Os passos lentos, mas vigorosos de quem já enfrentou inúmeros obstáculos na vida nos guiam até um dos becos atingidos pelas chamas do maior incêndio em palafitas de Santos, no Caminho São Sebastião. Ali dona Maria José Ramalho, de 64 anos, aponta para a residência de alvenaria, que embora ainda se mantenha de pé, traz na estrutura vestígios do fogo. O quarto foi consumido pelas labaredas; os demais cômodos possuem paredes repletas de fuligem e todas as telhas estão pretas por conta do calor.
Maria José carrega consigo o nome da mãe do povo e também a luta do brasileiro em sobreviver apesar das adversidades: aposentada da Cooperativa de Pesca Nipo Brasileira, vende chup-chup para complementar a renda e conseguir arcar com as despesas da casa pequena onde vive e que quase ruiu na noite da última segunda-feira (2).
Com humildade, dona Maria permite a entrada da Reportagem na pequena residência. O odor de queimado preenche todo o ambiente, vindo principalmente das telhas queimadas. O chão da sala está parcialmente forrado com pisos brancos, comprados pela aposentada para decorar a casinha no final do ano. Por conta da pequena reforma, dona Maria havia deslocado eletrodomésticos como a geladeira e a centrífuga para o quarto. O cômodo foi consumido pelo fogo e tudo o que estava ali foi perdido.
“Essa aqui era a minha geladeira. Eu tinha feito compras nessa semana. Dá para ver também umas paredes do meu guarda-roupa”, explica dona Maria, com lágrimas nos olhos, apontando para as cinzas do incêndio.
Na manhã de ontem, a aposentada esteve no Centro de Convivência São José para retirar algumas roupas e um colchão para dormir. Quando a noite cai, no entanto, o companheiro não é o sono e sim o medo.
“Nessa noite (terça-feira) eu não consegui fechar os olhos porque as telhas ainda estavam quentes e ficaram estalando. Eu estava com medo do fogo recomeçar. Sei que se por acaso chover também vai estragar tudo aqui dentro, porque as paredes estão firmes, mas o teto está condenado. Tenho que pedir para trocar, mas não tenho dinheiro para isso. A geladeira que guardava os chup-chups pegou fogo, nem com o dinheirinho do bico consigo contar. Mas também não posso sair daqui, porque podem pegar minha casinha. A gente fica sem escolha, só com a fé em Deus para continuar”, desabafa.
A história de Maria José é uma dentre as das mais de 318 famílias que perderam as moradias e parte de suas identidades no fogo.
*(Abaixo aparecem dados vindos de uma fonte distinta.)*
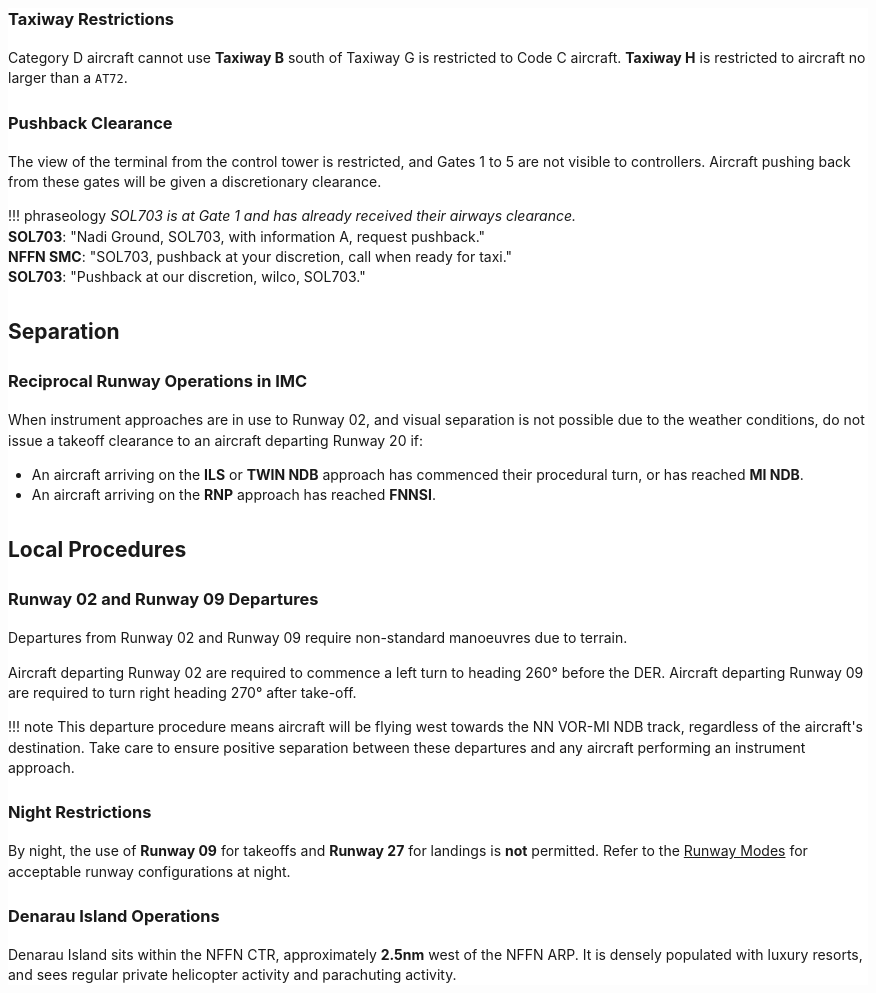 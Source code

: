 ### Taxiway Restrictions
Category D aircraft cannot use **Taxiway B** south of Taxiway G is restricted to Code C aircraft. **Taxiway H** is restricted to aircraft no larger than a `AT72`.

### Pushback Clearance
The view of the terminal from the control tower is restricted, and Gates 1 to 5 are not visible to controllers. Aircraft pushing back from these gates will be given a discretionary clearance.

!!! phraseology
	*SOL703 is at Gate 1 and has already received their airways clearance.*  
    **SOL703**: "Nadi Ground, SOL703, with information A, request pushback."  
    **NFFN SMC**: "SOL703, pushback at your discretion, call when ready for taxi."  
    **SOL703**: "Pushback at our discretion, wilco, SOL703."

## Separation
### Reciprocal Runway Operations in IMC
When instrument approaches are in use to Runway 02, and visual separation is not possible due to the weather conditions, do not issue a takeoff clearance to an aircraft departing Runway 20 if:

- An aircraft arriving on the **ILS** or **TWIN NDB** approach has commenced their procedural turn, or has reached **MI NDB**.
- An aircraft arriving on the **RNP** approach has reached **FNNSI**.

## Local Procedures
### Runway 02 and Runway 09 Departures
Departures from Runway 02 and Runway 09 require non-standard manoeuvres due to terrain.

Aircraft departing Runway 02 are required to commence a left turn to heading 260° before the DER. Aircraft departing Runway 09 are required to turn right heading 270° after take-off.

!!! note
	This departure procedure means aircraft will be flying west towards the NN VOR-MI NDB track, regardless of the aircraft's destination. Take care to ensure positive separation between these departures and any aircraft performing an instrument approach.

### Night Restrictions
By night, the use of **Runway 09** for takeoffs and **Runway 27** for landings is **not** permitted. Refer to the [Runway Modes](#runway-modes) for acceptable runway configurations at night.

### Denarau Island Operations
Denarau Island sits within the NFFN CTR, approximately **2.5nm** west of the NFFN ARP. It is densely populated with luxury resorts, and sees regular private helicopter activity and parachuting activity.

<figure markdown> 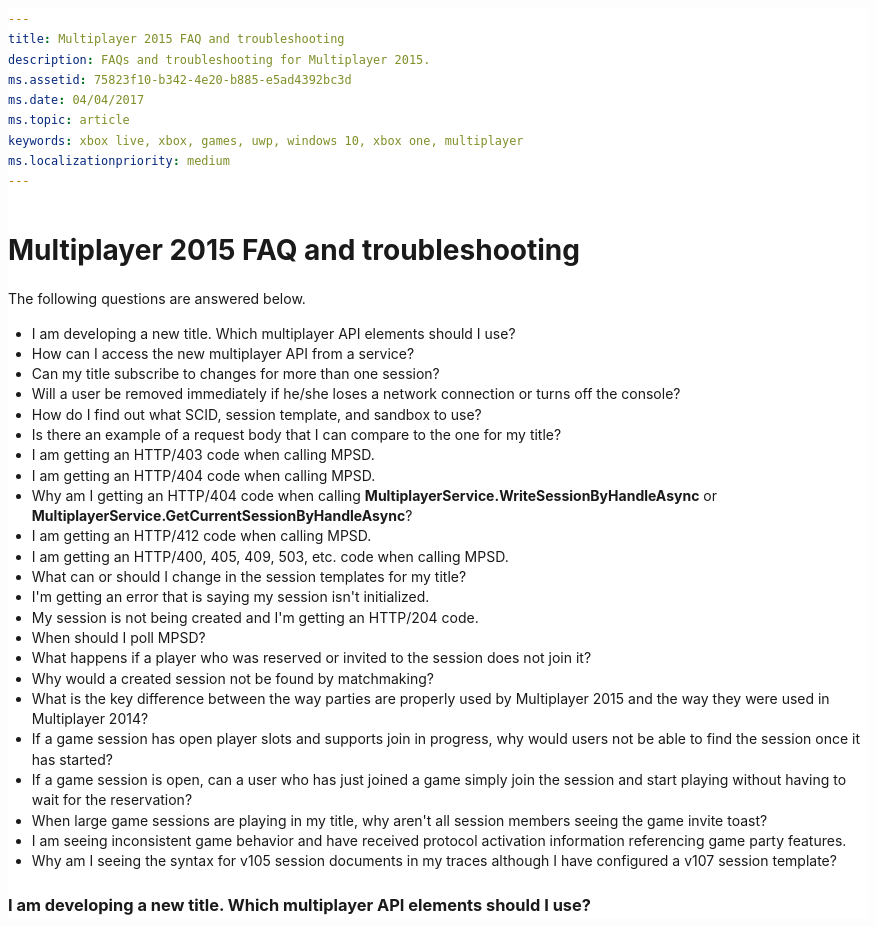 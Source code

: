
 ```yaml
---
title: Multiplayer 2015 FAQ and troubleshooting
description: FAQs and troubleshooting for Multiplayer 2015.
ms.assetid: 75823f10-b342-4e20-b885-e5ad4392bc3d
ms.date: 04/04/2017
ms.topic: article
keywords: xbox live, xbox, games, uwp, windows 10, xbox one, multiplayer
ms.localizationpriority: medium
---
```


# Multiplayer 2015 FAQ and troubleshooting

The following questions are answered below.
-   I am developing a new title. Which multiplayer API elements should I use?
-   How can I access the new multiplayer API from a service?
-   Can my title subscribe to changes for more than one session?
-   Will a user be removed immediately if he/she loses a network connection or turns off the console?
-   How do I find out what SCID, session template, and sandbox to use?
-   Is there an example of a request body that I can compare to the one for my title?
-   I am getting an HTTP/403 code when calling MPSD.
-   I am getting an HTTP/404 code when calling MPSD.
-   Why am I getting an HTTP/404 code when calling **MultiplayerService.WriteSessionByHandleAsync** or **MultiplayerService.GetCurrentSessionByHandleAsync**?
-   I am getting an HTTP/412 code when calling MPSD.
-   I am getting an HTTP/400, 405, 409, 503, etc. code when calling MPSD.
-   What can or should I change in the session templates for my title?
-   I'm getting an error that is saying my session isn't initialized.
-   My session is not being created and I'm getting an HTTP/204 code.
-   When should I poll MPSD?
-   What happens if a player who was reserved or invited to the session does not join it?
-   Why would a created session not be found by matchmaking?
-   What is the key difference between the way parties are properly used by Multiplayer 2015 and the way they were used in Multiplayer 2014?
-   If a game session has open player slots and supports join in progress, why would users not be able to find the session once it has started?
-   If a game session is open, can a user who has just joined a game simply join the session and start playing without having to wait for the reservation?
-   When large game sessions are playing in my title, why aren't all session members seeing the game invite toast?
-   I am seeing inconsistent game behavior and have received protocol activation information referencing game party features.
-   Why am I seeing the syntax for v105 session documents in my traces although I have configured a v107 session template?


### I am developing a new title. Which multiplayer API elements should I use?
Durante toda a quarta-feira, equipes da Prefeitura de Santos e da Terracom realizaram a limpeza da área atingida, recolhendo entulhos e limpando as ruas e calçadas. Moradores cadastrados também puderam retirar itens de higiene, colchões e cestas básicas no Centro de Convivência São José.
As informações sobre os desabrigados colhidas pela Seas foram passadas para a Cohab, que tomará as providências cabíveis. Dezenove pessoas solicitaram acolhimento e estão distribuídas em três serviços da Prefeitura de Santos.
Itens de higiene pessoal e roupas de cama são as principais carências
A Secretaria de Assistência Social de Santos continua arrecadando itens para as vítimas do incêndio. A principal necessidade no momento é a doação de alimentos não perecíveis, fraldas nos tamanhos G e extra G, leite, água, itens de higiene pessoal (sabonete, pasta de dente, papel higiênico, shampoo e condicionador), roupa de cama, toalhas e colchões. Quem quiser se voluntariar para auxiliar na separação das roupas também pode procurar o Fundo Social de Solidariedade de Santos (FSS).
Em Santos, as doações podem ser feitas na sede do FSS, na Avenida Conselheiro Nébias, 388, das 8 às 18h. Dois postos de arrecadação também foram montados no Aquário Municipal (Praça Luiz La Scala, s/nº, na Ponta da Praia), no Orquidário (Praça Washington, s/nº, no José Menino) e na Subprefeitura da Zona Noroeste (Avenida Nossa Senhora de Fátima, 456, Chico de Paula). A UME Pedro Crescenti também recebe doações (Av. Brigadeiro Faria Lima s/nº, Rádio Clube). O Fundo Social de Solidariedade também está retirando as doações em domicílio.
Em São Vicente, as doações podem ser feitas de segunda a sexta-feira, das 9 às 12 horas, e das 13 às 17 horas, na sede do FSS, localizado na Rua Benedito Calixto, 205, no Centro.
O Bazar do Fundo Social de Solidariedade, situado no Parque Anilinas, no centro de Cubatão, receberá os materiais doados pela população dentro dessa campanha. Doações de maior vulto podem ser definidas com a equipe do FSS, pelo telefones 3362-6121 e 3362-0842.